• [Work to be completed]:
Going through the entries below, count each line that holds "selection" and give only the total.

• [Source material]:
Start of Block
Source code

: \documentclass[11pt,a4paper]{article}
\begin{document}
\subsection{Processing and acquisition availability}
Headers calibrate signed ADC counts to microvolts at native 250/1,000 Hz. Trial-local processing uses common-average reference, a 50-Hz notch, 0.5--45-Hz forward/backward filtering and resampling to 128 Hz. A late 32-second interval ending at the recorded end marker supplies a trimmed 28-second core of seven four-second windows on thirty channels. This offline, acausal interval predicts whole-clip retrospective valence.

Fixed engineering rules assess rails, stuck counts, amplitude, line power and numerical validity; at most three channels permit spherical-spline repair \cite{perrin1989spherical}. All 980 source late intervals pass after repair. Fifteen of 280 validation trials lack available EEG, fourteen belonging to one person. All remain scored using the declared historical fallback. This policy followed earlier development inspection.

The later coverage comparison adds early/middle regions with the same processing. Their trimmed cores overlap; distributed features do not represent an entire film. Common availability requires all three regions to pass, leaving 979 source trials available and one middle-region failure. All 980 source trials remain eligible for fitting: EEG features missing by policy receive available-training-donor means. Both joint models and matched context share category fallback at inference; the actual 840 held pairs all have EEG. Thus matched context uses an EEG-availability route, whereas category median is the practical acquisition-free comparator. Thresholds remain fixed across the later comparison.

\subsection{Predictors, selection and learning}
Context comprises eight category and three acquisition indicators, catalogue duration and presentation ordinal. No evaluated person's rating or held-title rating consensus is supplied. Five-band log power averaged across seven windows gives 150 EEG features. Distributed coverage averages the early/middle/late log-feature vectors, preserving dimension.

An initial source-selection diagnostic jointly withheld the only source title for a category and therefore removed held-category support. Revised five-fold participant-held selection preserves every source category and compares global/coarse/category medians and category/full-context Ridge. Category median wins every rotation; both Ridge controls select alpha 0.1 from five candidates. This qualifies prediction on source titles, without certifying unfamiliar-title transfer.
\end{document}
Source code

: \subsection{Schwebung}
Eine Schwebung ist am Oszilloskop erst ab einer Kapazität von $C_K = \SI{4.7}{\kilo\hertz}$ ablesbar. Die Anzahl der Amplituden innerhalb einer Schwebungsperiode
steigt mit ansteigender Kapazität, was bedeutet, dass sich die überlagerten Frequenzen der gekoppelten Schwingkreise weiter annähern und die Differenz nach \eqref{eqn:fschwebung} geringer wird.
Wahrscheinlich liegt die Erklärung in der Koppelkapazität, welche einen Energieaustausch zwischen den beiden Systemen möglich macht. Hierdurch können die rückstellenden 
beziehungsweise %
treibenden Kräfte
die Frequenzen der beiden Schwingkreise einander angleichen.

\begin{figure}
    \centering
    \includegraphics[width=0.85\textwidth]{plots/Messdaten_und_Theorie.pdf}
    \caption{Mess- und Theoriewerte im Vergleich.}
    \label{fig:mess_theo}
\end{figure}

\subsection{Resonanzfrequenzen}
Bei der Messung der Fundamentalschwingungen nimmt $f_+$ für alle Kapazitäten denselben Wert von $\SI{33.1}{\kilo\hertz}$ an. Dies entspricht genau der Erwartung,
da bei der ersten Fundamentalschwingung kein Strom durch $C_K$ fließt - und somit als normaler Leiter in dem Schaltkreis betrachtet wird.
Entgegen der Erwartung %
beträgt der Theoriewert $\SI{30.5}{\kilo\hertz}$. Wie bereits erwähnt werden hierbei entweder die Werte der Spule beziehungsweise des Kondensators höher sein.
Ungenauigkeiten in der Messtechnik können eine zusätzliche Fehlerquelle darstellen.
End of Block
• [Solution for this exercise]:
2